Samuel L. Jackson, Patrick Wilson, Kerry Washington

Chris Mattson: Y’know what Abel?  F*** you.
Abel Turner: Is that a “We Are the World” f*** you?
Chris Mattson: No.  It’s a special one.  Just for you.

Abel Turner (Jackson) is a policeman and a single father of two, still dealing with the death of his wife – and some deeper issues related to it.  His new neighbors are Chris (Wilson) and Lisa(Washington), a mixed race couple who immediately offend Abel with their somewhat public displays of affection and Chris’ habit of flicking cigarette butts onto Abel’s property.  Abel begins harassing the couple, and they can’t really do much about it due to his affiliation with the police.  Of course, the disputes grow more and more violent, as meanwhile, an out of control wild fire edges closer and closer to their neighborhood.  Think maybe that will play a part in the finale?

First of all, let me say that this movie is a big big big big big BIG step up from director Neil LaBute’s last movie, The Wicker Man.  Of course, a two hour movie of a dog eating its own vomit would probably be a step up from that travesty of a film.  (Sorry for that mental image, by the way.)

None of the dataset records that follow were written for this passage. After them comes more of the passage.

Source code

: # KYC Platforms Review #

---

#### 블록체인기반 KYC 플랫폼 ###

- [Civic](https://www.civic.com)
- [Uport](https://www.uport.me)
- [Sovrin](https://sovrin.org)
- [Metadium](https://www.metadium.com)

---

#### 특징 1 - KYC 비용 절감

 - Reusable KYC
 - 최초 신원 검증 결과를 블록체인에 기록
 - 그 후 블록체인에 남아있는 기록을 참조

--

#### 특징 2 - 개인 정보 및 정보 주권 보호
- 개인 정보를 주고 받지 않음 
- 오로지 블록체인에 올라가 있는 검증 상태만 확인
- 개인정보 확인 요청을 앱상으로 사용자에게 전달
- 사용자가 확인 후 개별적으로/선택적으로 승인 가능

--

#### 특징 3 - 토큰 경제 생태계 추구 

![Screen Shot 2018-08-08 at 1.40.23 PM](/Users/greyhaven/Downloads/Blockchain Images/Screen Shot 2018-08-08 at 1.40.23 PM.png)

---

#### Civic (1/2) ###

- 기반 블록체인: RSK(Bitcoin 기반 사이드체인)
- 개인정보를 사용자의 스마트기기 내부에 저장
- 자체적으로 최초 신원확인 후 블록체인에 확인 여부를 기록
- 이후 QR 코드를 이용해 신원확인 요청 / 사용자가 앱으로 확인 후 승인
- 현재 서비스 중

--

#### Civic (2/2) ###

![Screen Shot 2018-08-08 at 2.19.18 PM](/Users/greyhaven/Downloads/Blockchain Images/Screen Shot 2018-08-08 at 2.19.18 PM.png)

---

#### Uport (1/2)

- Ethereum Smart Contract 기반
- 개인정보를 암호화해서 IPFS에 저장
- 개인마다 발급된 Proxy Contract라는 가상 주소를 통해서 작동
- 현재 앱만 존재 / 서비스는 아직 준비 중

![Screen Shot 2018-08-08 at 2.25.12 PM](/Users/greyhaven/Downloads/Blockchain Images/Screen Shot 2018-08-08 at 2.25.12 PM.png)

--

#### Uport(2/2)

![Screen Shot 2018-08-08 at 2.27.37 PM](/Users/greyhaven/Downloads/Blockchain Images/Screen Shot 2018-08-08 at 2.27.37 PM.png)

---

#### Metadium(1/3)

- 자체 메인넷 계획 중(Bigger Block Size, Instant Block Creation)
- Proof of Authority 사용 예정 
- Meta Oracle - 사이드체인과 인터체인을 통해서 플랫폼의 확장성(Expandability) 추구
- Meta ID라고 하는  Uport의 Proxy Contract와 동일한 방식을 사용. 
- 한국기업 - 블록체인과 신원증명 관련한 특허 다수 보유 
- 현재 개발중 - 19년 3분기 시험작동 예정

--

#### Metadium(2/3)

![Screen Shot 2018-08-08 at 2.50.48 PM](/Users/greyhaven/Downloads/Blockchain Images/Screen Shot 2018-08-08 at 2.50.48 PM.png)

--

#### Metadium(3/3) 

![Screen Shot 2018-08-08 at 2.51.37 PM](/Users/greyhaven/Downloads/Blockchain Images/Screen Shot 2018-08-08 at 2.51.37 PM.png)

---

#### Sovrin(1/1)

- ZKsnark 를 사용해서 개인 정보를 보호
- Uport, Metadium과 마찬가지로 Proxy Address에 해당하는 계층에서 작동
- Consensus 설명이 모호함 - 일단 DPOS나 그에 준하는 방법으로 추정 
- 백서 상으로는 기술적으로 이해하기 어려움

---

As for this movie, I still couldn’t help thinking that in the hands of a better suspense film director (saaaaay, Hitchcock maybe?), this movie could have been very good.  As is, it’s just passable.  I think Jackson’s character is a bit too angry straight from the get-go.  I wish he’d at least tried to have been nice at first, then slowly spiral into the seeming insanity that he displays from basically the beginning of the movie.  It’s a quiet insanity, but it’s still there.

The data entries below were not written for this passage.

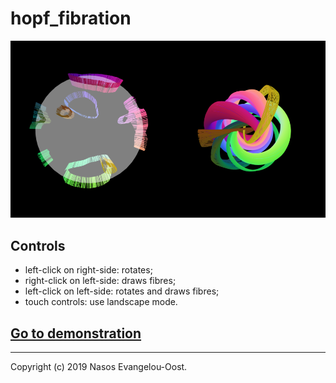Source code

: # hopf_fibration

![Screenshot.](screenshot.png)

## Controls

- left-click on right-side: rotates;
- right-click on left-side: draws fibres;
- left-click on left-side: rotates and draws fibres;
- touch controls: use landscape mode.

## [Go to demonstration](https://nasosev.github.io/assets/posts/hopf_fibration)

---

Copyright (c) 2019 Nasos Evangelou-Oost.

Also, there are chances for tense moments that LaBute just lets slip by too quickly.  Not to give too much away, but at one point a character needs to find a certain object that is critical to covering up something.  Hitchcock would have milked that object for all it’s worth.  Having it sit somewhere essentially in plain sight, yet unnoticed by another person.  Can character A get it before it’s noticed by character B??  That would be the more suspenseful path to take, but this movie just wants to skip that and get back to the yelling, fighting, and cliche ending.

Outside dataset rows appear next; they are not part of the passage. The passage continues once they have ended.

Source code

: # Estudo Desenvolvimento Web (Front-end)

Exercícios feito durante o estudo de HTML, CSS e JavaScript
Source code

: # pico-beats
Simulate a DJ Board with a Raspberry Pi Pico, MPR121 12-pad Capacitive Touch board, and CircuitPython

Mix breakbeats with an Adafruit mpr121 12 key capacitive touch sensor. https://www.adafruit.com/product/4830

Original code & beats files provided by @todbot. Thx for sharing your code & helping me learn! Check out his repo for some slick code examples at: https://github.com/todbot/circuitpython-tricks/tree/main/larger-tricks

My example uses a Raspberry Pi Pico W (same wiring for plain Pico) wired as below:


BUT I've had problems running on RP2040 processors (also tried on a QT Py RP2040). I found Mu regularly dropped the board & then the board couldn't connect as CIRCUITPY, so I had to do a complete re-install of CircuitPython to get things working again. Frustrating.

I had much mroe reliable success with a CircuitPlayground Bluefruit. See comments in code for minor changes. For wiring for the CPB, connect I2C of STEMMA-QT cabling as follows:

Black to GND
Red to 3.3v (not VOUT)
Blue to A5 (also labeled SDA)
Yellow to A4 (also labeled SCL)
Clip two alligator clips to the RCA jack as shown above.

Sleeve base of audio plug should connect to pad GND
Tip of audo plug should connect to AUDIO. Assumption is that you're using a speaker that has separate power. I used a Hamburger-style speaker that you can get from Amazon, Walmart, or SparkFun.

Speaking of cliches, we get plenty in this movie.  Aside from the usual racial stuff, we have the guy who isn’t sure about having a baby (which leads to several arguments), kids who hate their dad, cops and others who don’t believe the protagonists, mildly corrupt cops who look out for each other no matter what, etc etc.

This is a movie with good performances and an interesting set up that just can’t help but become really predictable and formulaic, despite several opportunities to go in more interesting directions.

Do not flick cigarette butts onto Samuel L. Jackson’s property.  Under no circumstances.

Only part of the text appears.